Copy each line below that contains "Price".

┌──

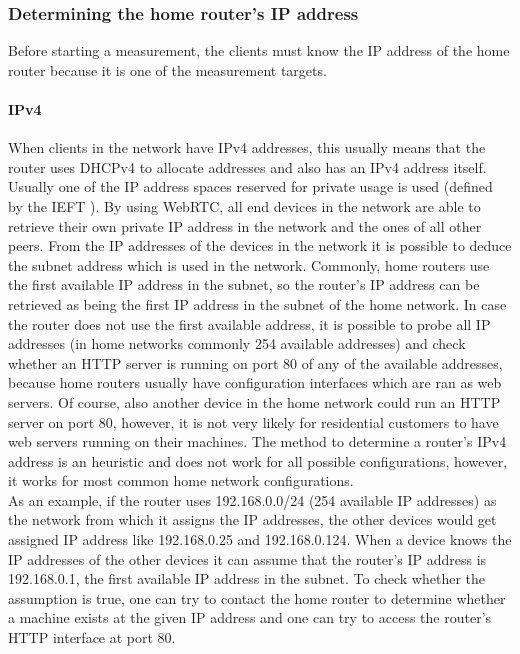 \documentclass{sig-alternate-10pt}
\begin{document}
\subsubsection{Determining the home router's IP address}

Before starting a measurement, the clients must know the IP address of the home router because it is one of the measurement targets. 

\paragraph{IPv4}When clients in the network have IPv4 addresses, this usually means that the router uses DHCPv4 to allocate addresses and also has an IPv4 address itself. Usually one of the IP address spaces reserved for private usage is used (defined by the IEFT \cite{groot_address_1996}). By using WebRTC, all end devices in the network are able to retrieve their own private IP address in the network and the ones of all other peers. From the IP addresses of the devices in the network it is possible to deduce the subnet address which is used in the network. Commonly, home routers use the first available IP address in the subnet, so the router's IP address can be retrieved as being the first IP address in the subnet of the home network. In case the router does not use the first available address, it is possible to probe all IP addresses (in home networks commonly 254 available addresses) and check whether an HTTP server is running on port 80 of any of the available addresses, because home routers usually have configuration interfaces which are ran as web servers. Of course, also another device in the home network could run an HTTP server on port 80, however, it is not very likely for residential customers to have web servers running on their machines. The method to determine a router's IPv4 address is an heuristic and does not work for all possible configurations, however, it works for most common home network configurations.\\
As an example, if the router uses 192.168.0.0/24 (254 available IP addresses) as the network from which it assigns the IP addresses, the other devices would get assigned IP address like 192.168.0.25 and 192.168.0.124. When a device knows the IP addresses of the other devices it can assume that the router's IP address is 192.168.0.1, the first available IP address in the subnet. To check whether the assumption is true, one can try to contact the home router to determine whether a machine exists at the given IP address and one can try to access the router's HTTP interface at port 80. 
\end{document}
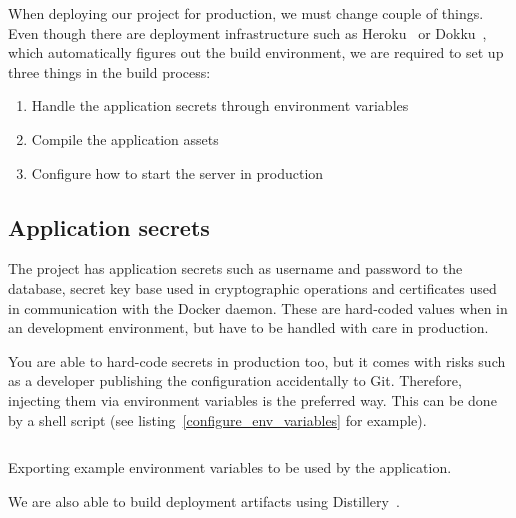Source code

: When deploying our project for production, we must change couple of things. Even though there are deployment infrastructure such as Heroku~\cite{CloudHeroku} or Dokku~\cite{DokkuSeen}, which automatically figures out the build environment, we are required to set up three things in the build process:

\begin{enumerate}
    \item Handle the application secrets through environment variables
    \item Compile the application assets
    \item Configure how to start the server in production
\end{enumerate}

\subsection{Application secrets}

The project has application secrets such as username and password to the database, secret key base used in cryptographic operations and certificates used in communication with the Docker daemon. These are hard-coded values when in an development environment, but have to be handled with care in production.

You are able to hard-code secrets in production too, but it comes with risks such as a developer publishing the configuration accidentally to Git. Therefore, injecting them via environment variables is the preferred way. This can be done by a shell script (see listing~\ref{configure_env_variables} for example).

\begin{listing}
    \inputminted{bash}{code/env.sh}
    \caption{Exporting example environment variables to be used by the application.}
    \label{configure_env_variables}
\end{listing}

We are also able to build deployment artifacts using Distillery~\cite{HomeDocumentation}.

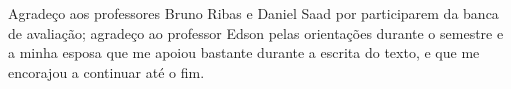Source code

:\begin{agradecimentos}
    Agradeço aos professores Bruno Ribas e Daniel Saad por participarem da banca de avaliação; agradeço ao professor Edson pelas orientações durante o semestre e a minha esposa que me apoiou bastante durante a escrita do texto, e que me encorajou a continuar até o fim.
\end{agradecimentos}
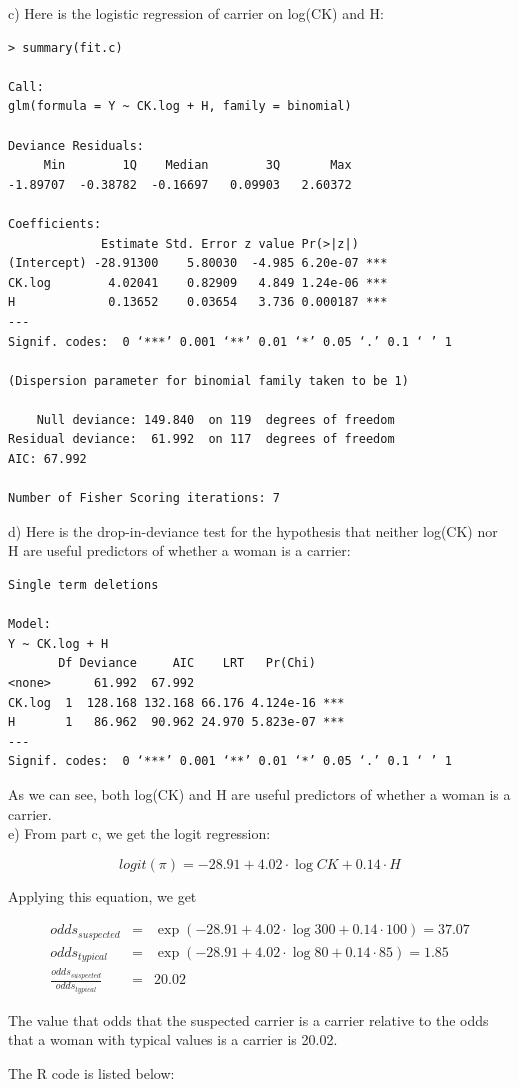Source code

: \documentclass[12pt]{article}
\begin{document}
c) Here is the logistic regression of carrier on log(CK) and H:

\begin{verbatim}
> summary(fit.c)

Call:
glm(formula = Y ~ CK.log + H, family = binomial)

Deviance Residuals: 
     Min        1Q    Median        3Q       Max  
-1.89707  -0.38782  -0.16697   0.09903   2.60372  

Coefficients:
             Estimate Std. Error z value Pr(>|z|)    
(Intercept) -28.91300    5.80030  -4.985 6.20e-07 ***
CK.log        4.02041    0.82909   4.849 1.24e-06 ***
H             0.13652    0.03654   3.736 0.000187 ***
---
Signif. codes:  0 ‘***’ 0.001 ‘**’ 0.01 ‘*’ 0.05 ‘.’ 0.1 ‘ ’ 1 

(Dispersion parameter for binomial family taken to be 1)

    Null deviance: 149.840  on 119  degrees of freedom
Residual deviance:  61.992  on 117  degrees of freedom
AIC: 67.992

Number of Fisher Scoring iterations: 7
\end{verbatim}

d) Here is the drop-in-deviance test for the hypothesis that neither
log(CK) nor H are useful predictors of whether a woman is a carrier:

\begin{verbatim}
Single term deletions

Model:
Y ~ CK.log + H
       Df Deviance     AIC    LRT   Pr(Chi)    
<none>      61.992  67.992                     
CK.log  1  128.168 132.168 66.176 4.124e-16 ***
H       1   86.962  90.962 24.970 5.823e-07 ***
---
Signif. codes:  0 ‘***’ 0.001 ‘**’ 0.01 ‘*’ 0.05 ‘.’ 0.1 ‘ ’ 1 
\end{verbatim}

As we can see, both log(CK) and H are useful predictors of whether a
woman is a carrier. \\

e) From part c, we get the logit regression:

\begin{equation}
logit(\pi) = -28.91 + 4.02 \cdot \log {CK} + 0.14 \cdot H
\end{equation}

Applying this equation, we get

\begin{eqnarray*}
odds_{suspected} &=& \exp(-28.91 + 4.02 \cdot \log {300} + 0.14 \cdot
100) = 37.07 \\ 
odds_{typical} &=& \exp(-28.91 + 4.02 \cdot \log {80} + 0.14 \cdot 85)
= 1.85 \\
\frac {odds_{suspected}}{odds_{typical}} &=& 20.02
\end{eqnarray*}

The value that odds that the suspected carrier is a carrier relative
to the odds that a woman with typical values is a carrier is 20.02.

\appendix
\appendixpage
\addappheadtotoc

The R code is listed below:


\end{document}
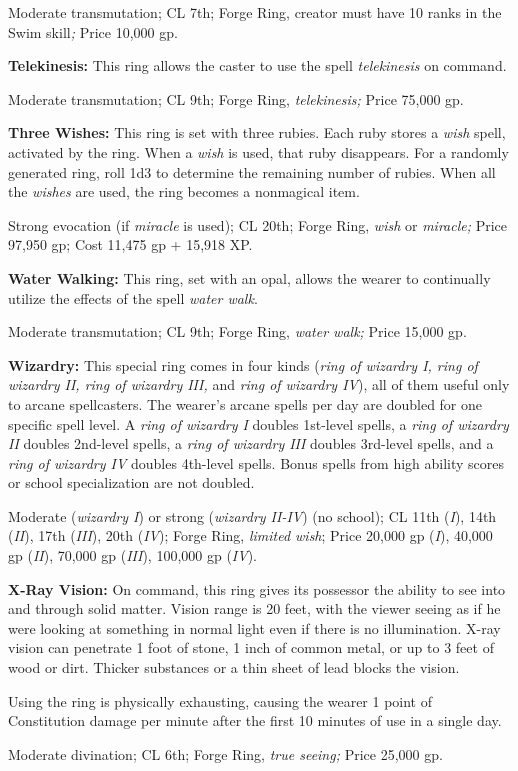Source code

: Moderate transmutation; CL 7th; Forge Ring, creator must have 10 ranks in the Swim 
skill\textit{; }Price 10,000 gp.

\textbf{Telekinesis: }This ring allows the caster to use the spell \textit{telekinesis 
}on command.

Moderate transmutation; CL 9th; Forge Ring, \textit{telekinesis; }Price 75,000 
gp.

\textbf{Three Wishes:} This ring is set with three rubies. Each ruby stores a \textit{wish 
}spell, activated by the ring. When a \textit{wish }is used, that ruby disappears. 
For a randomly generated ring, roll 1d3 to determine the remaining number of rubies. 
When all the \textit{wishes }are used, the ring becomes a nonmagical item.

Strong evocation (if \textit{miracle }is used); CL 20th; Forge Ring, \textit{wish 
}or \textit{miracle; }Price 97,950 gp; Cost 11,475 gp + 15,918 XP.

\textbf{Water Walking: }This ring, set with an opal, allows the wearer to continually 
utilize the effects of the spell \textit{water walk}.

Moderate transmutation; CL 9th; Forge Ring, \textit{water walk; }Price 15,000 gp.

\textbf{Wizardry:} This special ring comes in four kinds (\textit{ring of wizardry 
I, ring of wizardry II, ring of wizardry III, }and \textit{ring of wizardry IV}), 
all of them useful only to arcane spellcasters. The wearer's arcane spells per 
day are doubled for one specific spell level. A \textit{ring of wizardry I }doubles 
1st-level spells, a \textit{ring of wizardry II }doubles 2nd-level spells, a \textit{ring 
of wizardry III }doubles 3rd-level spells, and a \textit{ring of wizardry IV }doubles 
4th-level spells. Bonus spells from high ability scores or school specialization 
are not doubled.

Moderate (\textit{wizardry I}) or strong (\textit{wizardry II-IV}) (no school); 
CL 11th (\textit{I}), 14th (\textit{II}), 17th (\textit{III}), 20th (\textit{IV}); 
Forge Ring, \textit{limited wish}; Price 20,000 gp (\textit{I}), 40,000 gp (\textit{II}), 
70,000 gp (\textit{III}), 100,000 gp (\textit{IV}).

\textbf{X-Ray Vision:} On command, this ring gives its possessor the ability to 
see into and through solid matter. Vision range is 20 feet, with the viewer seeing 
as if he were looking at something in normal light even if there is no illumination. 
X-ray vision can penetrate 1 foot of stone, 1 inch of common metal, or up to 3 
feet of wood or dirt. Thicker substances or a thin sheet of lead blocks the vision.

Using the ring is physically exhausting, causing the wearer 1 point of Constitution 
damage per minute after the first 10 minutes of use in a single day.

Moderate divination; CL 6th; Forge Ring, \textit{true seeing; }Price 25,000 gp.
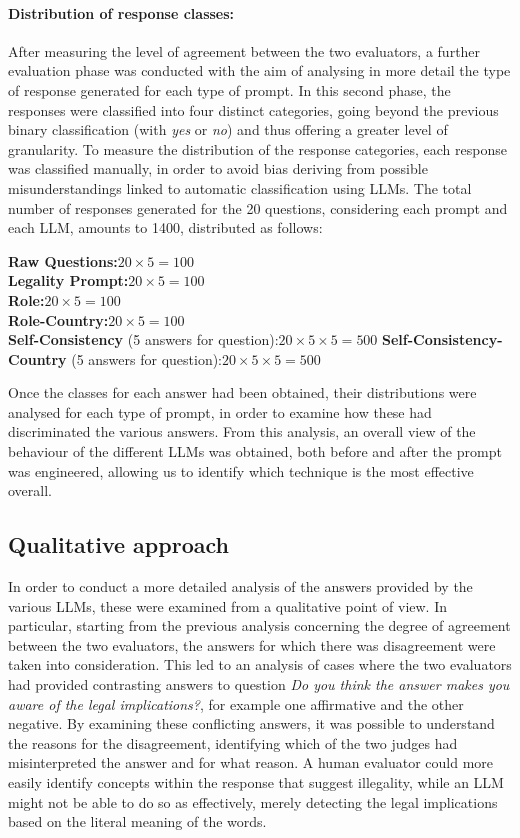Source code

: \paragraph{Distribution of response classes:}
\noindent After measuring the level of agreement between the two evaluators, a further evaluation phase was conducted with the aim of analysing in more detail the type of response generated for each type of prompt. In this second phase, the responses were classified into four distinct categories, going beyond the previous binary classification (with \textit{yes} or \textit{no}) and thus offering a greater level of granularity. To measure the distribution of the response categories, each response was classified manually, in order to avoid bias deriving from possible misunderstandings linked to automatic classification using LLMs. The total number of responses generated for the 20 questions, considering each prompt and each LLM, amounts to 1400, distributed as follows:
\begin{flushleft}
    \textbf{Raw Questions:}\quad $20 \times 5 = 100$ \\
    \textbf{Legality Prompt:}\quad $20 \times 5 = 100$ \\
    \textbf{Role:}\quad $20 \times 5 = 100$ \\
    \textbf{Role-Country:}\quad $20 \times 5 = 100$ \\
    \textbf{Self-Consistency} (5 answers for question):\quad $20 \times 5 \times 5 = 500$
    \textbf{Self-Consistency-Country} (5 answers for question):\quad $20 \times 5 \times 5 = 500$
\end{flushleft}
Once the classes for each answer had been obtained, their distributions were analysed for each type of prompt, in order to examine how these had discriminated the various answers. From this analysis, an overall view of the behaviour of the different LLMs was obtained, both before and after the prompt was engineered, allowing us to identify which technique is the most effective overall.
\subsection{Qualitative approach}
In order to conduct a more detailed analysis of the answers provided by the various LLMs, these were examined from a qualitative point of view. In particular, starting from the previous analysis concerning the degree of agreement between the two evaluators, the answers for which there was disagreement were taken into consideration. This led to an analysis of cases where the two evaluators had provided contrasting answers to question \textit{Do you think the answer makes you aware of the legal implications?}, for example one affirmative and the other negative. By examining these conflicting answers, it was possible to understand the reasons for the disagreement, identifying which of the two judges had misinterpreted the answer and for what reason. A human evaluator could more easily identify concepts within the response that suggest illegality, while an LLM might not be able to do so as effectively, merely detecting the legal implications based on the literal meaning of the words.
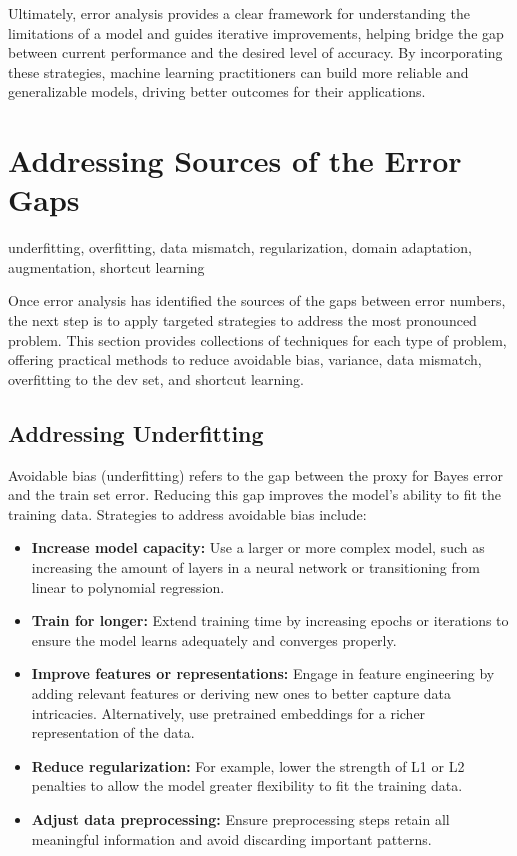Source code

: \documentclass[12pt,openany]{book}
\begin{document}
Ultimately, error analysis provides a clear framework for understanding the limitations of a model and guides iterative improvements, helping bridge the gap between current performance and the desired level of accuracy. By incorporating these strategies, machine learning practitioners can build more reliable and generalizable models, driving better outcomes for their applications.



\section{Addressing Sources of the Error Gaps} \label{sec:addressing_sources_error_gaps}

\begin{keywordsbox}
underfitting, overfitting, data mismatch, regularization, domain adaptation, augmentation, shortcut learning
\end{keywordsbox}

Once error analysis has identified the sources of the gaps between error numbers, the next step is to apply targeted strategies to address the most pronounced problem. This section provides collections of techniques for each type of problem, offering practical methods to reduce avoidable bias, variance, data mismatch, overfitting to the dev set, and shortcut learning.

\subsection{Addressing Underfitting}

Avoidable bias (underfitting) refers to the gap between the proxy for Bayes error and the train set error. Reducing this gap improves the model’s ability to fit the training data. Strategies to address avoidable bias include:

\begin{itemize}
    \item \textbf{Increase model capacity:} Use a larger or more complex model, such as increasing the amount of layers in a neural network or transitioning from linear to polynomial regression.
    \item \textbf{Train for longer:} Extend training time by increasing epochs or iterations to ensure the model learns adequately and converges properly.
    \item \textbf{Improve features or representations:} Engage in feature engineering by adding relevant features or deriving new ones to better capture data intricacies. Alternatively, use pretrained embeddings for a richer representation of the data.
    \item \textbf{Reduce regularization:} For example, lower the strength of L1 or L2 penalties to allow the model greater flexibility to fit the training data.
    \item \textbf{Adjust data preprocessing:} Ensure preprocessing steps retain all meaningful information and avoid discarding important patterns.
\end{itemize}
\end{document}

└──

* **RESULT FOR THIS EXERCISE**
skill\textit{; }Price 10,000 gp.
Moderate transmutation; CL 9th; Forge Ring, \textit{telekinesis; }Price 75,000 
}or \textit{miracle; }Price 97,950 gp; Cost 11,475 gp + 15,918 XP.
Moderate transmutation; CL 9th; Forge Ring, \textit{water walk; }Price 15,000 gp.
Forge Ring, \textit{limited wish}; Price 20,000 gp (\textit{I}), 40,000 gp (\textit{II}), 
Moderate divination; CL 6th; Forge Ring, \textit{true seeing; }Price 25,000 gp.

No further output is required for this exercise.